■ PROBLEM
A faithful copy of the data, pictures omitted, is the required answer.

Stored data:
_ _ _ _ _ _ _
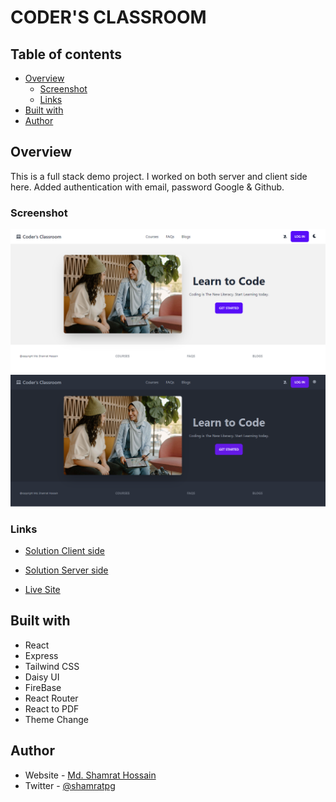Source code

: # CODER'S CLASSROOM

## Table of contents

- [Overview](#overview)
  - [Screenshot](#screenshot)
  - [Links](#links)
- [Built with](#built-with)
- [Author](#author)


## Overview

This is a full stack demo project. I worked on both server and client side here. Added authentication with email, password Google & Github. 


### Screenshot

![](image/screenshot-light.jpg)
![](image/screenshot-dark.jpg)


### Links

- [Solution Client side](https://github.com/programming-hero-web-course1/b610-learning-platform-client-side-shamratPG)
- [Solution Server side](https://github.com/programming-hero-web-course1/b610-lerning-platform-server-side-shamratPG)

- [Live Site](https://coders-classroom-5ae3d.web.app/)


## Built with

- React
- Express
- Tailwind CSS
- Daisy UI
- FireBase
- React Router
- React to PDF
- Theme Change


## Author

- Website - [Md. Shamrat Hossain](https://github.com/shamratPG)
- Twitter - [@shamratpg](https://twitter.com/shamratpg)

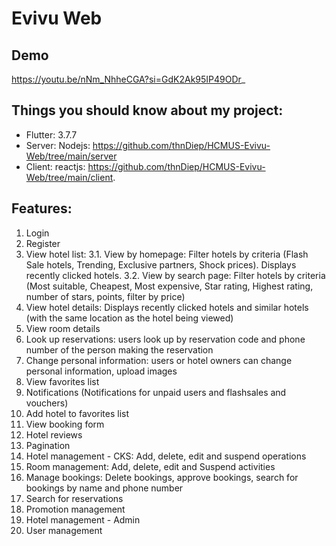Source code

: # Evivu Web

## Demo
https://youtu.be/nNm_NhheCGA?si=GdK2Ak95IP49ODr_

## Things you should know about my project:
- Flutter: 3.7.7
- Server: Nodejs: https://github.com/thnDiep/HCMUS-Evivu-Web/tree/main/server
- Client: reactjs: https://github.com/thnDiep/HCMUS-Evivu-Web/tree/main/client.

## Features: 
  1. Login
  2. Register
  3. View hotel list:
   3.1. View by homepage: Filter hotels by criteria (Flash Sale hotels, Trending, Exclusive partners, Shock prices). Displays recently clicked hotels.
   3.2. View by search page: Filter hotels by criteria (Most suitable, Cheapest, Most expensive, Star rating, Highest rating, number of stars, points, filter by price)
  4. View hotel details: Displays recently clicked hotels and similar hotels (with the same location as the hotel being viewed)
  5. View room details
  6. Look up reservations: users look up by reservation code and phone number of the person making the reservation
  7. Change personal information: users or hotel owners can change personal information, upload images
  8. View favorites list
  9. Notifications (Notifications for unpaid users and flashsales and vouchers)
  10. Add hotel to favorites list
  11. View booking form
  12. Hotel reviews
  13. Pagination
  14. Hotel management - CKS: Add, delete, edit and suspend operations
  15. Room management: Add, delete, edit and Suspend activities
  16. Manage bookings: Delete bookings, approve bookings, search for bookings by name and phone number
  17. Search for reservations
  18. Promotion management
  19. Hotel management - Admin
  20. User management
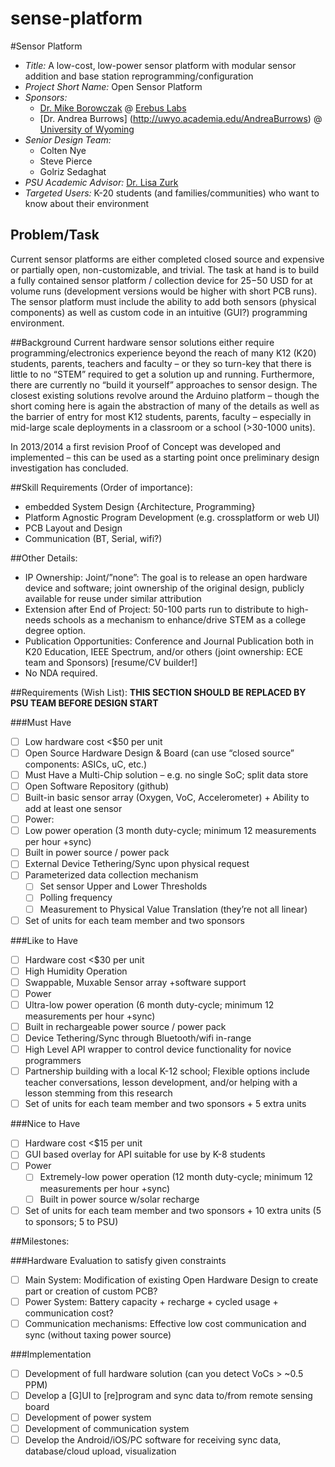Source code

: sense-platform
==============
#Sensor Platform 
+ *Title:* A low-cost,  low-power sensor platform with modular sensor addition and base station reprogramming/configuration
+ *Project Short Name:* Open Sensor Platform
+ *Sponsors:* 
  + [Dr. Mike Borowczak](https://www.linkedin.com/in/mborowczak) @ [Erebus Labs](http://www.erebuslabs.com)
  + [Dr. Andrea Burrows] (http://uwyo.academia.edu/AndreaBurrows) @ [University of Wyoming](http://www.uwyo.edu/seced/faculty-staff/andrea-burrows.html)
+ *Senior Design Team:* 
    + Colten Nye
    + Steve Pierce
    + Golriz Sedaghat
+ *PSU Academic Advisor:* [Dr. Lisa Zurk](http://web.cecs.pdx.edu/~zurkl/) 
+ *Targeted Users:* K-20 students (and families/communities) who want to know about their environment 

## Problem/Task
Current sensor platforms are either completed closed source and expensive or partially open, non-customizable, and trivial. The task at hand is to build a fully contained sensor platform / collection device for $25-$50 USD for at volume runs (development versions would be higher with short PCB runs).  The sensor platform must include the ability to add both sensors (physical components) as well as custom code in an intuitive (GUI?) programming environment.

##Background
Current hardware sensor solutions either require programming/electronics experience beyond the reach of many K12 (K20) students, parents, teachers and faculty – or they so turn-key that there is little to no “STEM” required to get a solution up and running. Furthermore, there are currently no “build it yourself” approaches to sensor design. The closest existing solutions revolve around the Arduino platform – though the short coming here is again the abstraction of many of the details as well as the barrier of entry for most K12 students, parents, faculty – especially in mid-large scale deployments in a classroom or a school (>30-1000 units).

In 2013/2014 a first revision Proof of Concept was developed and implemented – this can be used as a starting point once preliminary design investigation has concluded.

##Skill Requirements (Order of importance):
+ embedded System Design {Architecture, Programming}
+ Platform Agnostic Program Development (e.g. crossplatform or web UI)
+ PCB Layout and Design
+	Communication (BT, Serial, wifi?) 

##Other Details: 
+	IP Ownership: Joint/”none”: The goal is to release an open hardware device and software; joint ownership of the original design, publicly available for reuse under similar attribution
+	Extension after End of Project: 50-100 parts run to distribute to high-needs schools as a mechanism to enhance/drive STEM as a college degree option.
+	Publication Opportunities: Conference and Journal Publication both in K20 Education, IEEE Spectrum, and/or others (joint ownership: ECE team and Sponsors) [resume/CV builder!]
+	No NDA required. 

##Requirements (Wish List): **THIS SECTION SHOULD BE REPLACED BY PSU TEAM BEFORE DESIGN START**

###Must Have
+ [ ]	Low hardware cost <$50 per unit
+ [ ]	Open Source Hardware Design & Board (can use “closed source” components: ASICs, uC, etc.)
  + [ ]	Must Have a Multi-Chip solution – e.g. no single SoC; split data store
+ [ ]	Open Software Repository (github)
+ [ ]	Built-in basic sensor array (Oxygen, VoC, Accelerometer) + Ability to add at least one sensor
+ [ ]	Power:
  + [ ]	Low power operation (3 month duty-cycle; minimum 12 measurements per hour +sync)
  + [ ] Built in power source / power pack
+ [ ]	External Device Tethering/Sync upon physical request
+ [ ] Parameterized data collection mechanism
  + [ ] Set sensor Upper and Lower Thresholds
  + [ ] Polling frequency
  + [ ] Measurement to Physical Value Translation (they’re not all linear)
+ [ ] Set of units for each team member and two sponsors

###Like to Have
+ [ ]	Hardware cost <$30 per unit
+ [ ]	High Humidity Operation
+ [ ]	Swappable, Muxable Sensor array +software support
+ [ ]	Power
  + [ ] Ultra-low power operation (6 month duty-cycle; minimum 12 measurements per hour +sync)
  + [ ] Built in rechargeable power source / power pack
+ [ ] Device Tethering/Sync through Bluetooth/wifi in-range
+ [ ] High Level API wrapper to control device functionality for novice programmers
+ [ ] Partnership building with a local K-12 school; Flexible options include teacher conversations, lesson development, and/or helping with a lesson stemming from this research
+ [ ] Set of units for each team member and two sponsors + 5 extra units

###Nice to Have
+ [ ] Hardware cost <$15 per unit
+ [ ] GUI based overlay for API suitable for use by K-8 students
+ [ ] Power
  + [ ] Extremely-low power operation (12 month duty-cycle; minimum 12 measurements per hour +sync)
  + [ ] Built in power source w/solar recharge
+ [ ] Set of units for each team member and two sponsors + 10 extra units (5 to sponsors; 5 to PSU)

##Milestones:

###Hardware Evaluation to satisfy given constraints 
+ [ ] Main System: Modification of existing Open Hardware Design to create part or creation of custom PCB?
+ [ ] Power System: Battery capacity + recharge + cycled usage + communication cost?
+ [ ] Communication mechanisms: Effective low cost communication and sync (without taxing power source)

###Implementation
+ [ ] Development of full hardware solution (can you detect VoCs > ~0.5 PPM)
+ [ ] Develop a [G]UI to [re]program and sync data to/from remote sensing board 
+ [ ] Development of power system
+ [ ] Development of communication system
+ [ ] Develop the Android/iOS/PC software for receiving sync data, database/cloud upload, visualization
_ _ _ _ _ _ _
■ WRITTEN RESPONSE
Source code

: # CODER'S CLASSROOM

## Table of contents

- [Overview](#overview)
  - [Screenshot](#screenshot)
  - [Links](#links)
- [Built with](#built-with)
- [Author](#author)


## Overview

This is a full stack demo project. I worked on both server and client side here. Added authentication with email, password Google & Github. 


### Screenshot

![](image/screenshot-light.jpg)
![](image/screenshot-dark.jpg)


### Links

- [Solution Client side](https://github.com/programming-hero-web-course1/b610-learning-platform-client-side-shamratPG)
- [Solution Server side](https://github.com/programming-hero-web-course1/b610-lerning-platform-server-side-shamratPG)

- [Live Site](https://coders-classroom-5ae3d.web.app/)


## Built with

- React
- Express
- Tailwind CSS
- Daisy UI
- FireBase
- React Router
- React to PDF
- Theme Change


## Author

- Website - [Md. Shamrat Hossain](https://github.com/shamratPG)
- Twitter - [@shamratpg](https://twitter.com/shamratpg)

Source code

: # Evivu Web

## Demo
https://youtu.be/nNm_NhheCGA?si=GdK2Ak95IP49ODr_

## Things you should know about my project:
- Flutter: 3.7.7
- Server: Nodejs: https://github.com/thnDiep/HCMUS-Evivu-Web/tree/main/server
- Client: reactjs: https://github.com/thnDiep/HCMUS-Evivu-Web/tree/main/client.

## Features: 
  1. Login
  2. Register
  3. View hotel list:
   3.1. View by homepage: Filter hotels by criteria (Flash Sale hotels, Trending, Exclusive partners, Shock prices). Displays recently clicked hotels.
   3.2. View by search page: Filter hotels by criteria (Most suitable, Cheapest, Most expensive, Star rating, Highest rating, number of stars, points, filter by price)
  4. View hotel details: Displays recently clicked hotels and similar hotels (with the same location as the hotel being viewed)
  5. View room details
  6. Look up reservations: users look up by reservation code and phone number of the person making the reservation
  7. Change personal information: users or hotel owners can change personal information, upload images
  8. View favorites list
  9. Notifications (Notifications for unpaid users and flashsales and vouchers)
  10. Add hotel to favorites list
  11. View booking form
  12. Hotel reviews
  13. Pagination
  14. Hotel management - CKS: Add, delete, edit and suspend operations
  15. Room management: Add, delete, edit and Suspend activities
  16. Manage bookings: Delete bookings, approve bookings, search for bookings by name and phone number
  17. Search for reservations
  18. Promotion management
  19. Hotel management - Admin
  20. User management
Source code

: sense-platform
==============
#Sensor Platform 
+ *Title:* A low-cost,  low-power sensor platform with modular sensor addition and base station reprogramming/configuration
+ *Project Short Name:* Open Sensor Platform
+ *Sponsors:* 
  + [Dr. Mike Borowczak](https://www.linkedin.com/in/mborowczak) @ [Erebus Labs](http://www.erebuslabs.com)
  + [Dr. Andrea Burrows] (http://uwyo.academia.edu/AndreaBurrows) @ [University of Wyoming](http://www.uwyo.edu/seced/faculty-staff/andrea-burrows.html)
+ *Senior Design Team:* 
    + Colten Nye
    + Steve Pierce
    + Golriz Sedaghat
+ *PSU Academic Advisor:* [Dr. Lisa Zurk](http://web.cecs.pdx.edu/~zurkl/) 
+ *Targeted Users:* K-20 students (and families/communities) who want to know about their environment 

## Problem/Task
Current sensor platforms are either completed closed source and expensive or partially open, non-customizable, and trivial. The task at hand is to build a fully contained sensor platform / collection device for $25-$50 USD for at volume runs (development versions would be higher with short PCB runs).  The sensor platform must include the ability to add both sensors (physical components) as well as custom code in an intuitive (GUI?) programming environment.

##Background
Current hardware sensor solutions either require programming/electronics experience beyond the reach of many K12 (K20) students, parents, teachers and faculty – or they so turn-key that there is little to no “STEM” required to get a solution up and running. Furthermore, there are currently no “build it yourself” approaches to sensor design. The closest existing solutions revolve around the Arduino platform – though the short coming here is again the abstraction of many of the details as well as the barrier of entry for most K12 students, parents, faculty – especially in mid-large scale deployments in a classroom or a school (>30-1000 units).

In 2013/2014 a first revision Proof of Concept was developed and implemented – this can be used as a starting point once preliminary design investigation has concluded.

##Skill Requirements (Order of importance):
+ embedded System Design {Architecture, Programming}
+ Platform Agnostic Program Development (e.g. crossplatform or web UI)
+ PCB Layout and Design
+	Communication (BT, Serial, wifi?) 

##Other Details: 
+	IP Ownership: Joint/”none”: The goal is to release an open hardware device and software; joint ownership of the original design, publicly available for reuse under similar attribution
+	Extension after End of Project: 50-100 parts run to distribute to high-needs schools as a mechanism to enhance/drive STEM as a college degree option.
+	Publication Opportunities: Conference and Journal Publication both in K20 Education, IEEE Spectrum, and/or others (joint ownership: ECE team and Sponsors) [resume/CV builder!]
+	No NDA required. 

##Requirements (Wish List): **THIS SECTION SHOULD BE REPLACED BY PSU TEAM BEFORE DESIGN START**

###Must Have
+ [ ]	Low hardware cost <$50 per unit
+ [ ]	Open Source Hardware Design & Board (can use “closed source” components: ASICs, uC, etc.)
  + [ ]	Must Have a Multi-Chip solution – e.g. no single SoC; split data store
+ [ ]	Open Software Repository (github)
+ [ ]	Built-in basic sensor array (Oxygen, VoC, Accelerometer) + Ability to add at least one sensor
+ [ ]	Power:
  + [ ]	Low power operation (3 month duty-cycle; minimum 12 measurements per hour +sync)
  + [ ] Built in power source / power pack
+ [ ]	External Device Tethering/Sync upon physical request
+ [ ] Parameterized data collection mechanism
  + [ ] Set sensor Upper and Lower Thresholds
  + [ ] Polling frequency
  + [ ] Measurement to Physical Value Translation (they’re not all linear)
+ [ ] Set of units for each team member and two sponsors

###Like to Have
+ [ ]	Hardware cost <$30 per unit
+ [ ]	High Humidity Operation
+ [ ]	Swappable, Muxable Sensor array +software support
+ [ ]	Power
  + [ ] Ultra-low power operation (6 month duty-cycle; minimum 12 measurements per hour +sync)
  + [ ] Built in rechargeable power source / power pack
+ [ ] Device Tethering/Sync through Bluetooth/wifi in-range
+ [ ] High Level API wrapper to control device functionality for novice programmers
+ [ ] Partnership building with a local K-12 school; Flexible options include teacher conversations, lesson development, and/or helping with a lesson stemming from this research
+ [ ] Set of units for each team member and two sponsors + 5 extra units

###Nice to Have
+ [ ] Hardware cost <$15 per unit
+ [ ] GUI based overlay for API suitable for use by K-8 students
+ [ ] Power
  + [ ] Extremely-low power operation (12 month duty-cycle; minimum 12 measurements per hour +sync)
  + [ ] Built in power source w/solar recharge
+ [ ] Set of units for each team member and two sponsors + 10 extra units (5 to sponsors; 5 to PSU)

##Milestones:

###Hardware Evaluation to satisfy given constraints 
+ [ ] Main System: Modification of existing Open Hardware Design to create part or creation of custom PCB?
+ [ ] Power System: Battery capacity + recharge + cycled usage + communication cost?
+ [ ] Communication mechanisms: Effective low cost communication and sync (without taxing power source)

###Implementation
+ [ ] Development of full hardware solution (can you detect VoCs > ~0.5 PPM)
+ [ ] Develop a [G]UI to [re]program and sync data to/from remote sensing board 
+ [ ] Development of power system
+ [ ] Development of communication system
+ [ ] Develop the Android/iOS/PC software for receiving sync data, database/cloud upload, visualization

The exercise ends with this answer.